Она подождала еще немного. Ничего не произошло. Смутная догадка пришла ей в голову. Она медленно опустила руку на стол и, не владея собой, воскликнула:

— Да ведь это… это…

— Да-да, мадам. Это пробило четверть после одиннадцати, — перебил ее Пардальян. — Одиннадцать уже било. Только вы были слишком… задумчивы и пропустили это мимо ушей.

— Как же так?.. Что это значит?.. А д'Алъбаран?..

Пардальян взял один из фонарей и предложил:

— Пойдемте, мадам, сейчас вы все поймете.

Оба спустились. Пардальян немедленно показал ей на широко распахнутую дверь в заминированный погреб. Они подошли поближе. Пардальян опустил фонарь и показал ей, что фитиля уже нет.

— Ваш д'Альбаран пришел и запалил фитиль… сами видите, что от него ничего не осталось… Но обратите внимание…

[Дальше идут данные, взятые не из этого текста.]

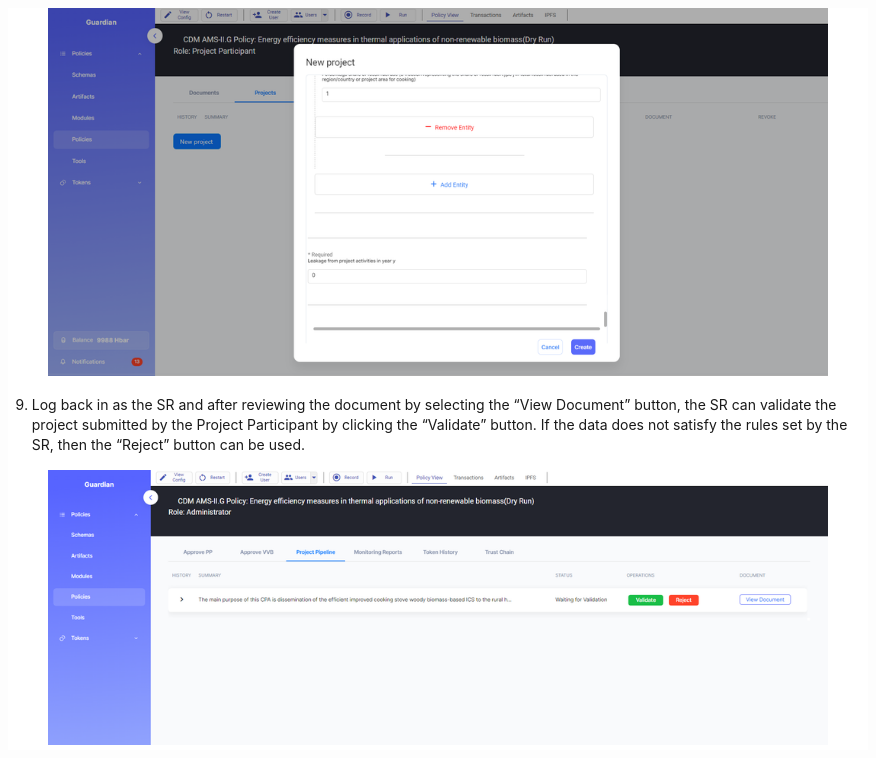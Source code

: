 <figure><img src="../../../.gitbook/assets/image (490).png" alt=""><figcaption></figcaption></figure>

9. Log back in as the SR and after reviewing the document by selecting the “View Document” button, the SR can validate the project submitted by the Project Participant by clicking the “Validate” button. If the data does not satisfy the rules set by the SR, then the “Reject” button can be used.

<figure><img src="../../../.gitbook/assets/image (491).png" alt=""><figcaption></figcaption></figure>
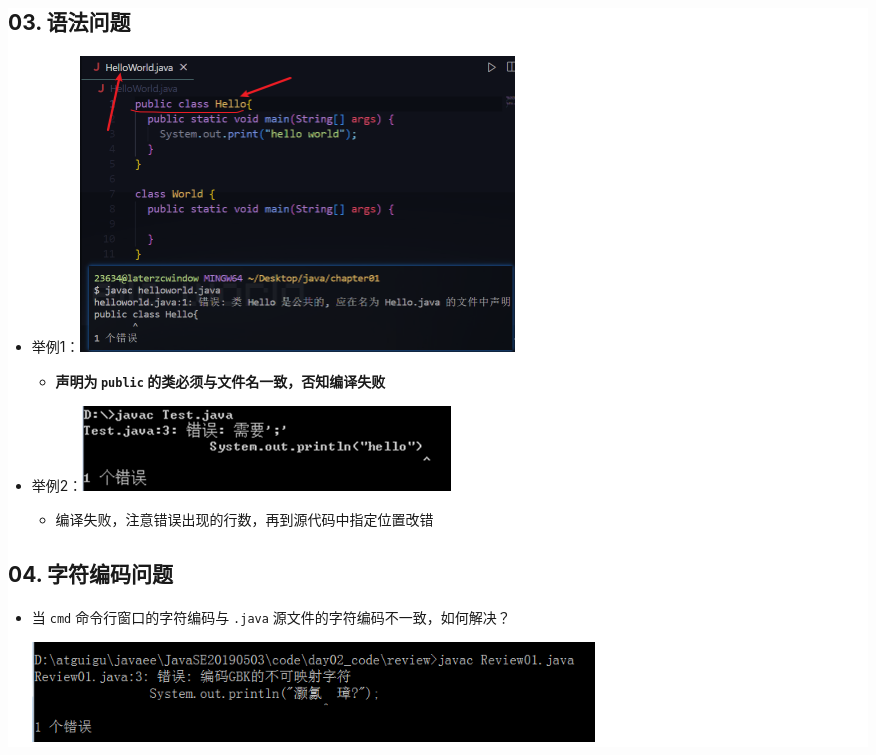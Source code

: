
## 03. 语法问题

- 举例1：<img src="assets/image-20231118011046298.png" alt="image-20231118011046298" style="zoom:50%;" />
  - **声明为 `public` 的类必须与文件名一致，否知编译失败**

- 举例2：<img src="assets/image-20220310231815405.png" alt="image-20220310231815405" style="zoom: 67%;" />

  - 编译失败，注意错误出现的行数，再到源代码中指定位置改错


## 04. 字符编码问题

- 当 `cmd` 命令行窗口的字符编码与 `.java` 源文件的字符编码不一致，如何解决？

  <img src="assets/命令行编译乱码.png" alt="1557881223916" style="zoom:80%;" />
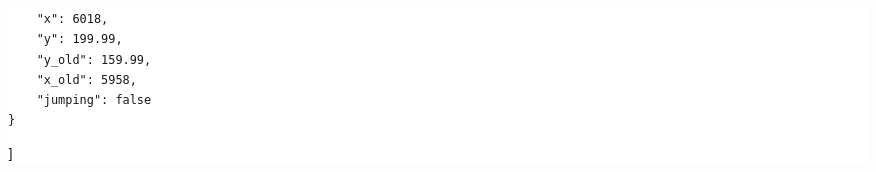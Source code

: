         "x": 6018,
        "y": 199.99,
        "y_old": 159.99,
        "x_old": 5958,
        "jumping": false
    }
]

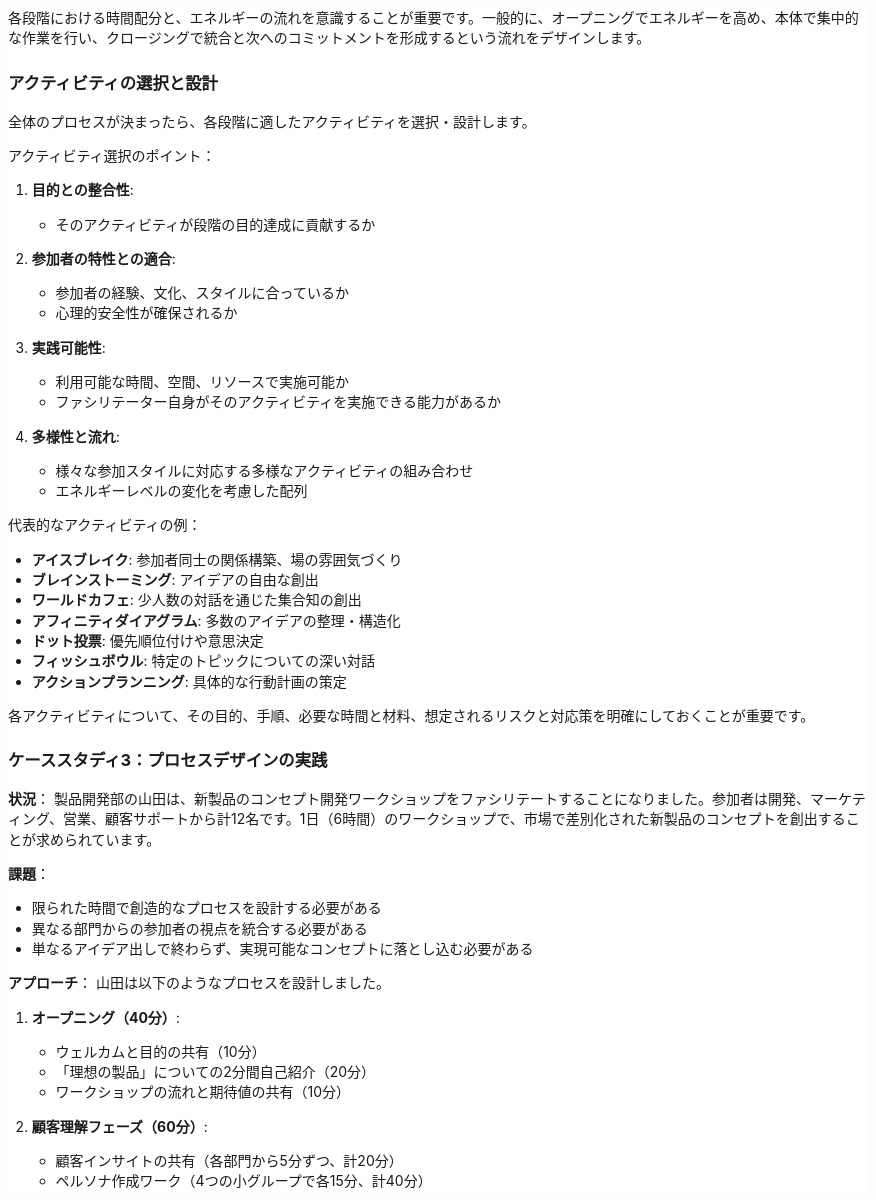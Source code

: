 各段階における時間配分と、エネルギーの流れを意識することが重要です。一般的に、オープニングでエネルギーを高め、本体で集中的な作業を行い、クロージングで統合と次へのコミットメントを形成するという流れをデザインします。

### アクティビティの選択と設計

全体のプロセスが決まったら、各段階に適したアクティビティを選択・設計します。

アクティビティ選択のポイント：

1. **目的との整合性**:
   - そのアクティビティが段階の目的達成に貢献するか

2. **参加者の特性との適合**:
   - 参加者の経験、文化、スタイルに合っているか
   - 心理的安全性が確保されるか

3. **実践可能性**:
   - 利用可能な時間、空間、リソースで実施可能か
   - ファシリテーター自身がそのアクティビティを実施できる能力があるか

4. **多様性と流れ**:
   - 様々な参加スタイルに対応する多様なアクティビティの組み合わせ
   - エネルギーレベルの変化を考慮した配列

代表的なアクティビティの例：

- **アイスブレイク**: 参加者同士の関係構築、場の雰囲気づくり
- **ブレインストーミング**: アイデアの自由な創出
- **ワールドカフェ**: 少人数の対話を通じた集合知の創出
- **アフィニティダイアグラム**: 多数のアイデアの整理・構造化
- **ドット投票**: 優先順位付けや意思決定
- **フィッシュボウル**: 特定のトピックについての深い対話
- **アクションプランニング**: 具体的な行動計画の策定

各アクティビティについて、その目的、手順、必要な時間と材料、想定されるリスクと対応策を明確にしておくことが重要です。

### ケーススタディ3：プロセスデザインの実践

**状況**：
製品開発部の山田は、新製品のコンセプト開発ワークショップをファシリテートすることになりました。参加者は開発、マーケティング、営業、顧客サポートから計12名です。1日（6時間）のワークショップで、市場で差別化された新製品のコンセプトを創出することが求められています。

**課題**：
- 限られた時間で創造的なプロセスを設計する必要がある
- 異なる部門からの参加者の視点を統合する必要がある
- 単なるアイデア出しで終わらず、実現可能なコンセプトに落とし込む必要がある

**アプローチ**：
山田は以下のようなプロセスを設計しました。

1. **オープニング（40分）**:
   - ウェルカムと目的の共有（10分）
   - 「理想の製品」についての2分間自己紹介（20分）
   - ワークショップの流れと期待値の共有（10分）

2. **顧客理解フェーズ（60分）**:
   - 顧客インサイトの共有（各部門から5分ずつ、計20分）
   - ペルソナ作成ワーク（4つの小グループで各15分、計40分）
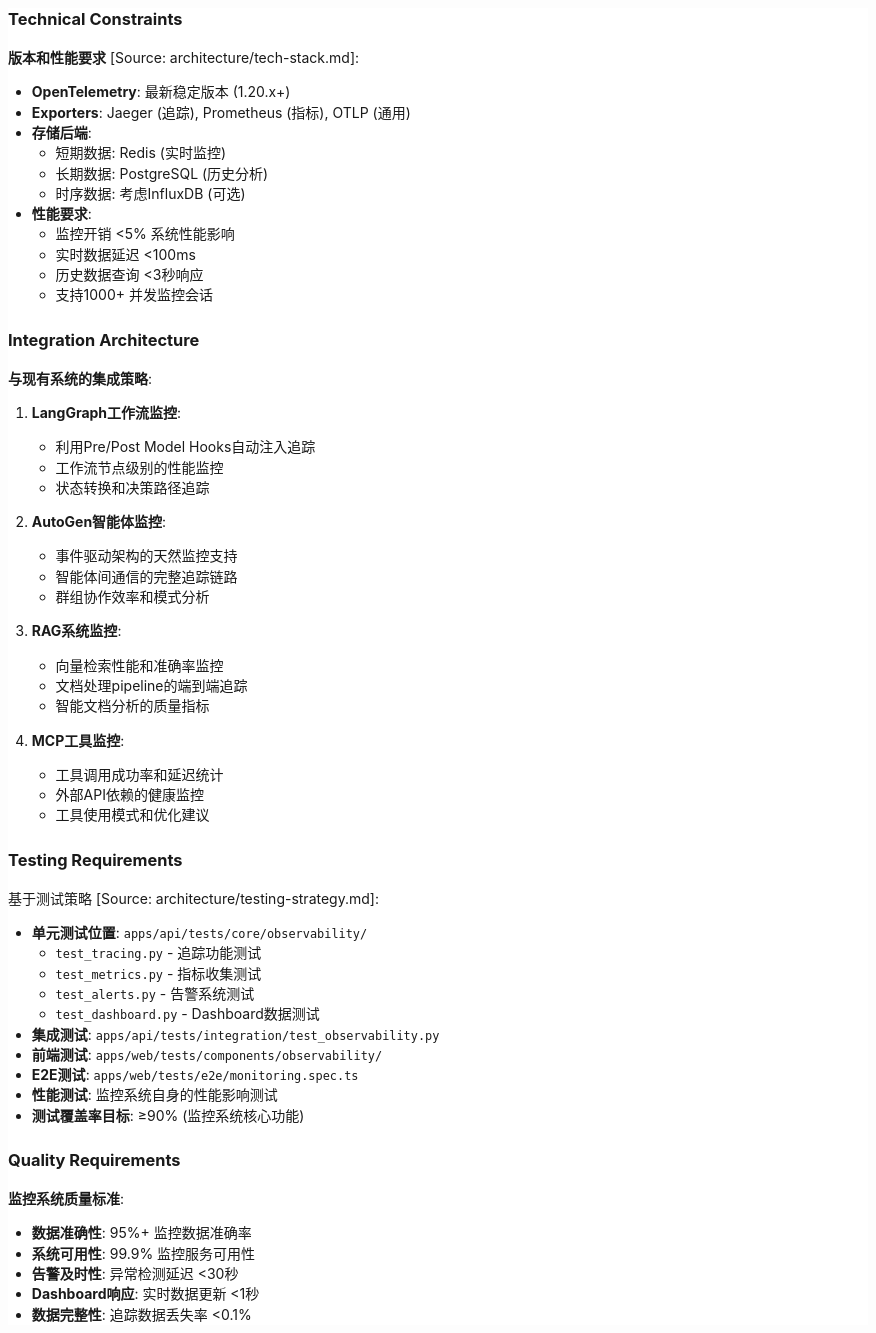 ### Technical Constraints
**版本和性能要求** [Source: architecture/tech-stack.md]:
- **OpenTelemetry**: 最新稳定版本 (1.20.x+)
- **Exporters**: Jaeger (追踪), Prometheus (指标), OTLP (通用)
- **存储后端**: 
  - 短期数据: Redis (实时监控)
  - 长期数据: PostgreSQL (历史分析) 
  - 时序数据: 考虑InfluxDB (可选)
- **性能要求**:
  - 监控开销 <5% 系统性能影响
  - 实时数据延迟 <100ms
  - 历史数据查询 <3秒响应
  - 支持1000+ 并发监控会话

### Integration Architecture
**与现有系统的集成策略**:
1. **LangGraph工作流监控**: 
   - 利用Pre/Post Model Hooks自动注入追踪
   - 工作流节点级别的性能监控
   - 状态转换和决策路径追踪

2. **AutoGen智能体监控**:
   - 事件驱动架构的天然监控支持
   - 智能体间通信的完整追踪链路
   - 群组协作效率和模式分析

3. **RAG系统监控**:
   - 向量检索性能和准确率监控
   - 文档处理pipeline的端到端追踪
   - 智能文档分析的质量指标

4. **MCP工具监控**:
   - 工具调用成功率和延迟统计
   - 外部API依赖的健康监控
   - 工具使用模式和优化建议

### Testing Requirements
基于测试策略 [Source: architecture/testing-strategy.md]:
- **单元测试位置**: `apps/api/tests/core/observability/`
  - `test_tracing.py` - 追踪功能测试
  - `test_metrics.py` - 指标收集测试
  - `test_alerts.py` - 告警系统测试
  - `test_dashboard.py` - Dashboard数据测试
- **集成测试**: `apps/api/tests/integration/test_observability.py`
- **前端测试**: `apps/web/tests/components/observability/`
- **E2E测试**: `apps/web/tests/e2e/monitoring.spec.ts`
- **性能测试**: 监控系统自身的性能影响测试
- **测试覆盖率目标**: ≥90% (监控系统核心功能)

### Quality Requirements
**监控系统质量标准**:
- **数据准确性**: 95%+ 监控数据准确率
- **系统可用性**: 99.9% 监控服务可用性
- **告警及时性**: 异常检测延迟 <30秒
- **Dashboard响应**: 实时数据更新 <1秒
- **数据完整性**: 追踪数据丢失率 <0.1%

Ударом ноги он развалил бочонки, сложенные пирамидой. Они раскатились в разные стороны.

— Пустые! — воскликнула Фауста.

— Вчера, после вашего ухода, я позаботился о том, чтобы освободить их, а порох залил водой, — пояснил Пардальян.

Теперь Фауста полностью овладела собой. Теперь она была совершенно спокойна.

— Зачем же вы мне сказали наверху, что я взорвусь вместе с вами? — поинтересовалась она.

— Я хотел, чтобы вы сами почувствовали, как тяжелы минуты, когда ждешь неизбежной смерти. Теперь вы испытали это на собственном опыте, и я надеюсь, что никого больше вы не станете подвергать подобной муке.

— И как же вы со мной поступите?

В голосе Фаусты была странная кротость. Возможно, она уже сама догадалась об истинных намерениях Пардальяна. Возможно, она сообразила, что ни к чему бравировать перед ним.

— Никак, мадам, — ответил Пардальян ледяным тоном. Глаза у него загорелись, и он просто раздавил ее своим рыцарским великодушием. — Ступайте, мадам, я вас прощаю.

— Вы меня прощаете? — воскликнула Фауста. И нельзя было понять, поражена ли она таким великодушием или возмущена словом «прощаю», которое ожгло ее, как удар кнутом.

— Да, мадам, я вас прощаю, — повторил Пардальян. — Мне угодно, чтобы, если вы останетесь в живых, вы бы повторяли про себя: «Я столько раз пыталась вероломно убить шевалье де Пардальяна. И всякий раз попадала к нему в руки, а он неизменно отпускал меня». И на этот раз я вас прощаю. Ступайте, мадам.

Повелительным жестом Пардальян показал ей на дверь, и, пристыженно опустив голову, Фауста медленно вышла, не смея возражать.

Внизу она схватила фонарь, оставленный Пардальяном на первой ступеньке, и воровато посмотрела наверх, как будто он мог за ней подглядывать.